*** Source material ***
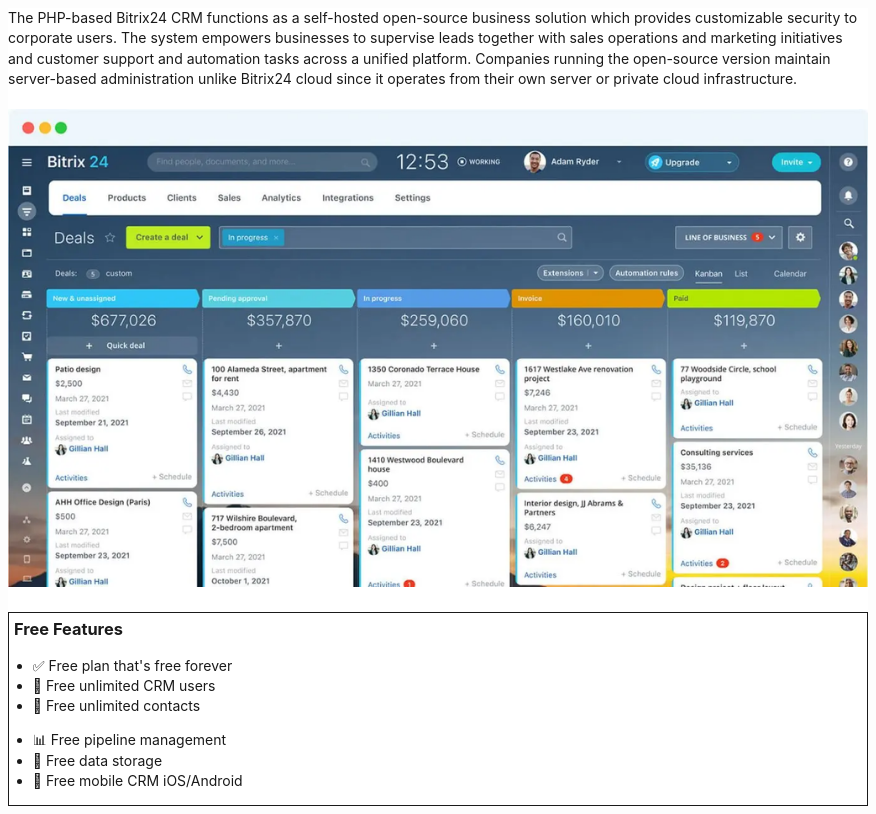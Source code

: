   The PHP-based Bitrix24 CRM functions as a self-hosted open-source business solution which provides customizable security to corporate users. The system empowers businesses to supervise leads together with sales operations and marketing initiatives and customer support and automation tasks across a unified platform. Companies running the open-source version maintain server-based administration unlike Bitrix24 cloud since it operates from their own server or private cloud infrastructure.
  <br />
  <br />
  <img src="/assets/img/bitrix24CRM.webp" alt="Bitrix24" width="100%" height="25%">
    
    
 <div class="row" style="margin-top: 20px; border: 1px solid">
  <h3 style="margin: 5px" id="free-features">Free Features</h3>
  <div class="row" style="width:100%">
    <div style="width: 49%;">
      <ul>
        <li>✅ Free plan that's free forever</li>
        <li>👥 Free unlimited CRM users</li>
        <li>📇 Free unlimited contacts</li>
      </ul>
    </div>
    <div style="width: 49%;">
      <ul>
        <li>📊 Free pipeline management</li>
        <li>💾 Free data storage</li>
        <li>📱 Free mobile CRM iOS/Android</li>
      </ul>
    </div>
  </div>
</div>
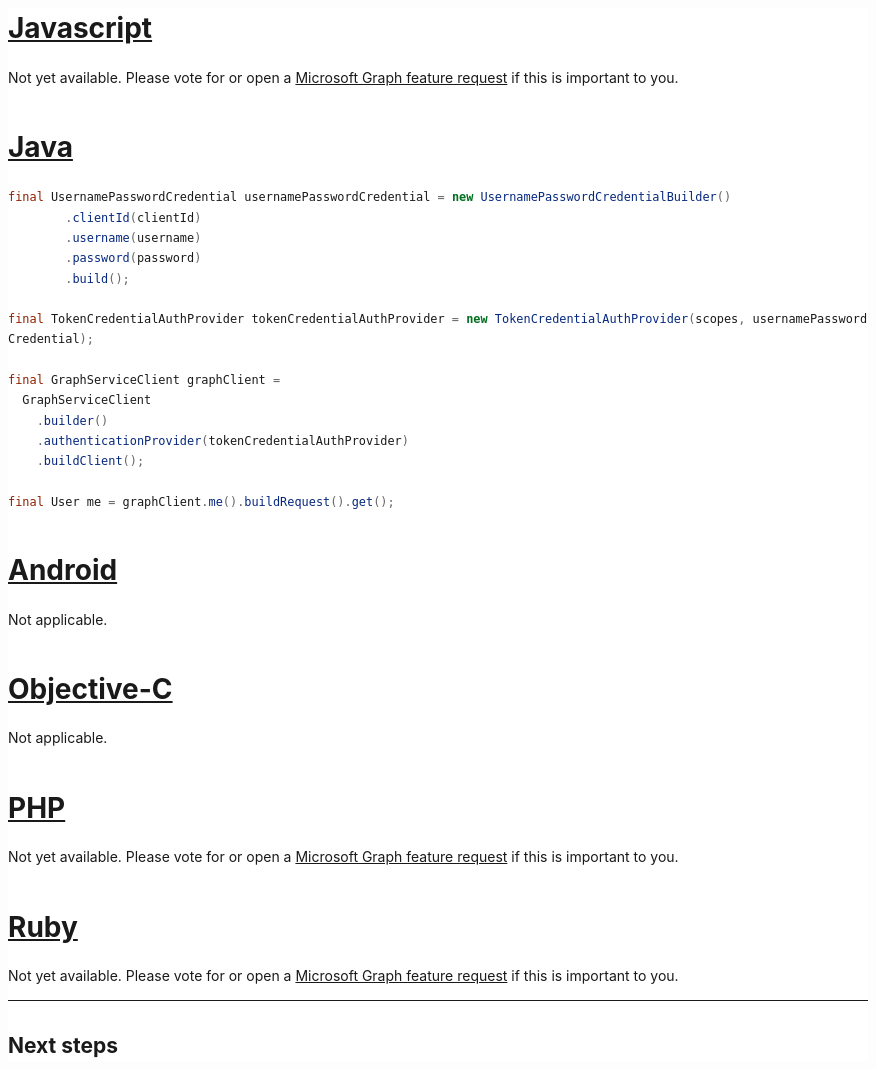 # [Javascript](#tab/Javascript)

Not yet available. Please vote for or open a [Microsoft Graph feature request](https://microsoftgraph.uservoice.com/forums/920506-microsoft-graph-feature-requests) if this is important to you.

# [Java](#tab/Java)

```java
final UsernamePasswordCredential usernamePasswordCredential = new UsernamePasswordCredentialBuilder()
        .clientId(clientId)
        .username(username)
        .password(password)
        .build();

final TokenCredentialAuthProvider tokenCredentialAuthProvider = new TokenCredentialAuthProvider(scopes, usernamePasswordCredential);

final GraphServiceClient graphClient =
  GraphServiceClient
    .builder()
    .authenticationProvider(tokenCredentialAuthProvider)
    .buildClient();

final User me = graphClient.me().buildRequest().get();
```

# [Android](#tab/Android)

Not applicable.

# [Objective-C](#tab/Objective-C)

Not applicable.

# [PHP](#tab/PHP)

Not yet available. Please vote for or open a [Microsoft Graph feature request](https://microsoftgraph.uservoice.com/forums/920506-microsoft-graph-feature-requests) if this is important to you.

# [Ruby](#tab/Ruby)

Not yet available. Please vote for or open a [Microsoft Graph feature request](https://microsoftgraph.uservoice.com/forums/920506-microsoft-graph-feature-requests) if this is important to you.

---

## Next steps
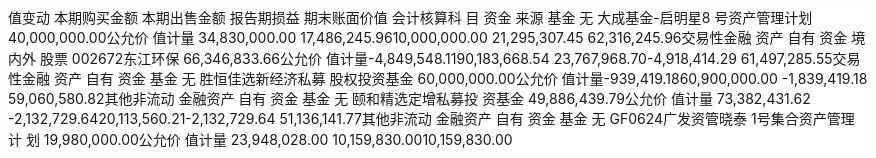 值变动
本期购买金额
本期出售金额
报告期损益
期末账面价值
会计核算科
目
资金
来源
基金
无
大成基金-启明星8
号资产管理计划
40,000,000.00公允价
值计量
34,830,000.00
17,486,245.9610,000,000.00
21,295,307.45
62,316,245.96交易性金融
资产
自有
资金
境内外
股票
002672东江环保
66,346,833.66公允价
值计量-4,849,548.1190,183,668.54
23,767,968.70-4,918,414.29
61,497,285.55交易性金融
资产
自有
资金
基金
无
胜恒佳选新经济私募
股权投资基金
60,000,000.00公允价
值计量-939,419.1860,900,000.00
-1,839,419.18
59,060,580.82其他非流动
金融资产
自有
资金
基金
无
颐和精选定增私募投
资基金
49,886,439.79公允价
值计量
73,382,431.62
-2,132,729.6420,113,560.21-2,132,729.64
51,136,141.77其他非流动
金融资产
自有
资金
基金
无
GF0624广发资管晓泰
1号集合资产管理计
划
19,980,000.00公允价
值计量
23,948,028.00
10,159,830.0010,159,830.00
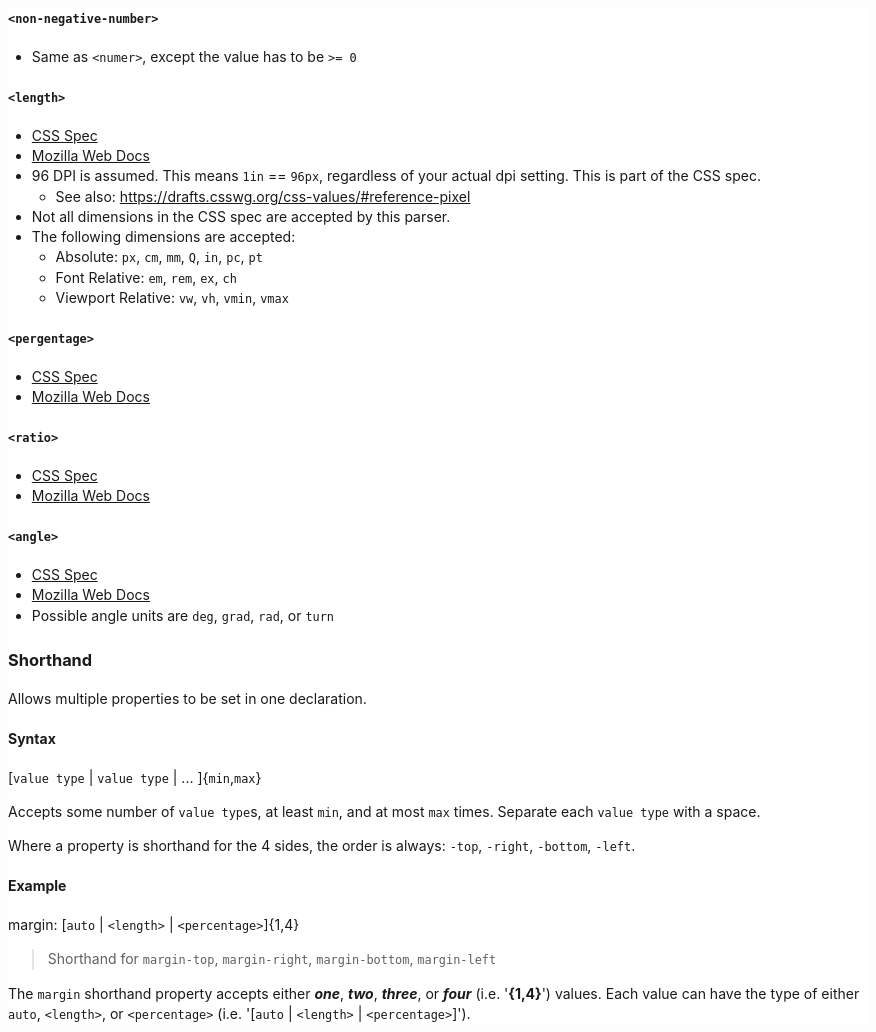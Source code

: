 #### `<non-negative-number>`

- Same as `<numer>`, except the value has to be `>= 0`

#### `<length>`

- [CSS Spec](https://drafts.csswg.org/css-values/#lengths)
- [Mozilla Web Docs](https://developer.mozilla.org/en-US/docs/Web/CSS/length)
- 96 DPI is assumed.  This means `1in` == `96px`, regardless of your actual dpi setting.  This is part of the CSS spec.
  - See also: <https://drafts.csswg.org/css-values/#reference-pixel>
- Not all dimensions in the CSS spec are accepted by this parser.
- The following dimensions are accepted:
  - Absolute: `px`, `cm`, `mm`, `Q`, `in`, `pc`, `pt`
  - Font Relative: `em`, `rem`, `ex`, `ch`
  - Viewport Relative: `vw`, `vh`, `vmin`, `vmax`

#### `<pergentage>`

- [CSS Spec](https://drafts.csswg.org/css-values/#percentages)
- [Mozilla Web Docs](https://developer.mozilla.org/en-US/docs/Web/CSS/percentage)

#### `<ratio>`

- [CSS Spec](https://drafts.csswg.org/css-values/#ratios)
- [Mozilla Web Docs](https://developer.mozilla.org/en-US/docs/Web/CSS/ratio)

#### `<angle>`

- [CSS Spec](https://drafts.csswg.org/css-values/#angles)
- [Mozilla Web Docs](https://developer.mozilla.org/en-US/docs/Web/CSS/angle)
- Possible angle units are `deg`, `grad`, `rad`, or `turn`

### Shorthand

Allows multiple properties to be set in one declaration.

#### Syntax

[`value type` | `value type` | ... ]{`min`,`max`}

Accepts some number of `value type`s, at least `min`, and at most `max` times.  Separate each `value type` with a space.

Where a property is shorthand for the 4 sides, the order is always: `-top`, `-right`, `-bottom`, `-left`.

#### Example

margin: [`auto` | `<length>` | `<percentage>`]{1,4}

> Shorthand for `margin-top`, `margin-right`, `margin-bottom`, `margin-left`

The `margin` shorthand property accepts either **_one_**, **_two_**, **_three_**, or **_four_** (i.e. '**{1,4}**')
values.  Each value can have the type of either `auto`, `<length>`, or `<percentage>`
(i.e. '[`auto` | `<length>` | `<percentage>`]').
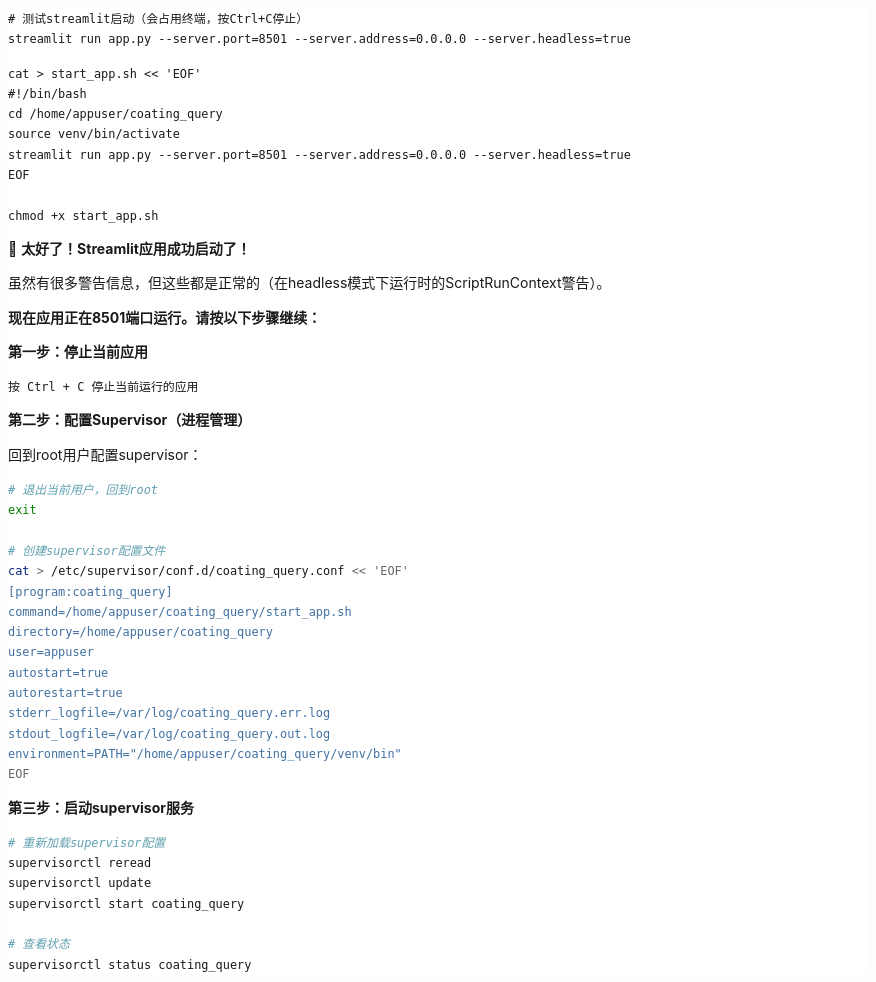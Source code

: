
 ```shellscript
# 测试streamlit启动（会占用终端，按Ctrl+C停止）
streamlit run app.py --server.port=8501 --server.address=0.0.0.0 --server.headless=true
```

```shellscript
cat > start_app.sh << 'EOF'
#!/bin/bash
cd /home/appuser/coating_query
source venv/bin/activate
streamlit run app.py --server.port=8501 --server.address=0.0.0.0 --server.headless=true
EOF

chmod +x start_app.sh
```

🎉 **太好了！Streamlit应用成功启动了！**

虽然有很多警告信息，但这些都是正常的（在headless模式下运行时的ScriptRunContext警告）。

**现在应用正在8501端口运行。请按以下步骤继续：**

**第一步：停止当前应用**
```
按 Ctrl + C 停止当前运行的应用
```

**第二步：配置Supervisor（进程管理）**

回到root用户配置supervisor：
```bash
# 退出当前用户，回到root
exit

# 创建supervisor配置文件
cat > /etc/supervisor/conf.d/coating_query.conf << 'EOF'
[program:coating_query]
command=/home/appuser/coating_query/start_app.sh
directory=/home/appuser/coating_query
user=appuser
autostart=true
autorestart=true
stderr_logfile=/var/log/coating_query.err.log
stdout_logfile=/var/log/coating_query.out.log
environment=PATH="/home/appuser/coating_query/venv/bin"
EOF
```

**第三步：启动supervisor服务**
```bash
# 重新加载supervisor配置
supervisorctl reread
supervisorctl update
supervisorctl start coating_query

# 查看状态
supervisorctl status coating_query
```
*** End of Source material ***
## Your task
Throughout the data above, find each line that includes the string "type"; state only how many there are.

## Your response
3